God had no intention of Abraham sacrificing Isaac, but this account looked forward to what God had every intention of doing with Jesus. Abraham did not spare his son but was willing to deliver him up, and Romans 8:32 says, “(God) did not spare His own Son, but delivered Him up for us all, how shall He not with Him also freely give us all things?”
Let me make three requests for you to keep in mind as you read A Father Offers His Son…
First, put yourself in Abraham’s place
First, God wants us to appreciate His love for us. So, as you read consider how hard this was for Abraham. When you put yourself in Abraham’s place, you develop some idea of how heart-wrenching it was for God. Do you have a son? What if God made this request of you? Could you offer your son to God if He asked you? Would you be as obedient as Abraham?
As you read about the sacrifice Abraham was willing to make, think on the even greater sacrifice God was willing to make and why He was willing to make it—His great love for us: “God demonstrates His own love toward us, in that while we were still sinners, Christ died for us” (Romans 5:8).

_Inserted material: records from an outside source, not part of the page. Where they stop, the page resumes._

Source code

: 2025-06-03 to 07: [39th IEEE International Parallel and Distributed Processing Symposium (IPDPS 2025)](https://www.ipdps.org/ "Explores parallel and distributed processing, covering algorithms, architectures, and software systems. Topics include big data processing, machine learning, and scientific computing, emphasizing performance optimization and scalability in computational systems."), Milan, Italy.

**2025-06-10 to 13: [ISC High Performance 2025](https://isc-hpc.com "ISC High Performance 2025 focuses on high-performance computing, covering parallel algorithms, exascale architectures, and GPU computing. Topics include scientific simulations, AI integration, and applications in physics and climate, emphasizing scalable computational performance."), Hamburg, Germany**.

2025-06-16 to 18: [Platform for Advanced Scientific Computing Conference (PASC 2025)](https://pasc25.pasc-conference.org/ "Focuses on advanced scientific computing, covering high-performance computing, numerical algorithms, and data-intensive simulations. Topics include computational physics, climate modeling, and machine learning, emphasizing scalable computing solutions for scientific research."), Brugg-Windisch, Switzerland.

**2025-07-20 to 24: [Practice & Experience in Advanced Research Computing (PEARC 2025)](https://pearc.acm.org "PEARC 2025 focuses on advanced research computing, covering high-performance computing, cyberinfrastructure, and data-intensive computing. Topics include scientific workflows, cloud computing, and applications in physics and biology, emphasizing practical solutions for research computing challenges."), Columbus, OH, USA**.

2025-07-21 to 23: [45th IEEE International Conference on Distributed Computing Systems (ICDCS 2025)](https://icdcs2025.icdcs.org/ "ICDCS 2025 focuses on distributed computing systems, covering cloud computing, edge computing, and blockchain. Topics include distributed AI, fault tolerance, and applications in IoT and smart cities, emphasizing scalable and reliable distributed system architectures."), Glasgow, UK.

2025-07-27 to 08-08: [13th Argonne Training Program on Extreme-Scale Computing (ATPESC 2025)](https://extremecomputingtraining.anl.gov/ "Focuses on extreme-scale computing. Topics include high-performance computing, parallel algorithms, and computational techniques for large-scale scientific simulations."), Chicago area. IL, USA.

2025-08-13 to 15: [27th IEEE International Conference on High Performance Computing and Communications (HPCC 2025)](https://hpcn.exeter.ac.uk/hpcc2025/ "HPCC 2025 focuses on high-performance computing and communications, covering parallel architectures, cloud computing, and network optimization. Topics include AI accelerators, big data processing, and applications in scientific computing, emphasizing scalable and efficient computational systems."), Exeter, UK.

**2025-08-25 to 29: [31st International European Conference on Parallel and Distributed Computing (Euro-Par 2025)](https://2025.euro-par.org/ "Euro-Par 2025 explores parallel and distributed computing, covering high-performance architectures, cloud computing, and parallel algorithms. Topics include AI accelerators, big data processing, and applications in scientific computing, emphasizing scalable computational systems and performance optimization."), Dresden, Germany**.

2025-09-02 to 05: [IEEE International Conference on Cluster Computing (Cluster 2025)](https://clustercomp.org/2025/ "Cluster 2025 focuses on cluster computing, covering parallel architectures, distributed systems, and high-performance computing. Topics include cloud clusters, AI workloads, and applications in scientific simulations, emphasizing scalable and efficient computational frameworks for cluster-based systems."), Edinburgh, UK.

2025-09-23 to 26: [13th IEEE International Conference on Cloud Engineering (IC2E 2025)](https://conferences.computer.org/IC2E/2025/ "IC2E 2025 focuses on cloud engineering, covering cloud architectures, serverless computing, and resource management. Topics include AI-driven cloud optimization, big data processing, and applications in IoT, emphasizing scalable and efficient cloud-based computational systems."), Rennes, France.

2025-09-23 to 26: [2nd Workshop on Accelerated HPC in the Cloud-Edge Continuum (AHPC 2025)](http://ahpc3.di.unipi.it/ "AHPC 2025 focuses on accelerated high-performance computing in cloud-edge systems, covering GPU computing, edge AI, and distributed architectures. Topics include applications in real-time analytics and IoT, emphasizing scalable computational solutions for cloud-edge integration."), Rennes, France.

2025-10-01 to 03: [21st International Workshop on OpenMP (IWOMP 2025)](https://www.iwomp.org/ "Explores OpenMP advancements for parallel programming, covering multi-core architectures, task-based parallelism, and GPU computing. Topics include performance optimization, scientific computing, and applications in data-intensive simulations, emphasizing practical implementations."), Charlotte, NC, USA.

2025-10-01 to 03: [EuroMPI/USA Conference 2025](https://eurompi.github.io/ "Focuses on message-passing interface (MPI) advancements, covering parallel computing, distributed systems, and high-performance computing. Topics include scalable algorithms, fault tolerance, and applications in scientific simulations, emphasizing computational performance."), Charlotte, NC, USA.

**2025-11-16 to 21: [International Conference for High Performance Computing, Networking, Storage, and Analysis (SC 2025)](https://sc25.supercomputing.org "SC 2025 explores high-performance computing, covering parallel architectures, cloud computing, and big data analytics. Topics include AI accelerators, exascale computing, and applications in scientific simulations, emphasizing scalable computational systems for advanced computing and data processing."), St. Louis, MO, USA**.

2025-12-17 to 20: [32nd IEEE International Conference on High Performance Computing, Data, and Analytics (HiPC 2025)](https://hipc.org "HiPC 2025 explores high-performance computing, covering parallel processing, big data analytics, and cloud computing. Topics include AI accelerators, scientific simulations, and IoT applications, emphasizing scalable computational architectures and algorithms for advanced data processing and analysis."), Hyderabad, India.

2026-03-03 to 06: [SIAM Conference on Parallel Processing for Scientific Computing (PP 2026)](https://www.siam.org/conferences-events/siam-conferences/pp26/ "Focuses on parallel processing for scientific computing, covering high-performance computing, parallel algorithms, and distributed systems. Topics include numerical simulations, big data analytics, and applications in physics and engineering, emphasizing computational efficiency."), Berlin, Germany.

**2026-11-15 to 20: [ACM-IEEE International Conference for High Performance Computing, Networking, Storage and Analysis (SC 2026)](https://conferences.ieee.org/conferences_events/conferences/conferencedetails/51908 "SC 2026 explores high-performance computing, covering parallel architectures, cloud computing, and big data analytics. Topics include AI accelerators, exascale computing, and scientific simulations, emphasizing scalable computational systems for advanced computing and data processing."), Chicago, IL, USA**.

Second, put yourself in Isaac’s place
Second, Jesus wants us to appreciate the sacrifice He made for us. So think of what it was like for Isaac. When you put yourself in Isaac’s place, you can identify with how hard it was for Jesus. What if you received the same request Isaac received? As you consider the sacrifice Isaac was willing to become, reflect on the even greater sacrifice Jesus became. In John 15:13, Jesus said, “Greater love has no one than this, than to lay down one’s life for his friends.”
Third, look for Jesus
Third, keep this analogy in mind so you do not “settle for scraps.” Imagine that you prepare a delicious feast for your friends, but when they arrive, they sit on the floor and eat the crumbs that fall from the table. If you read the account of Abraham and Isaac and fail to see the typology with God the Father and His Son, you are eating the crumbs. We should see Jesus in the account even more than we see Isaac. The account You have missed the wonderful feast that has been prepared for you.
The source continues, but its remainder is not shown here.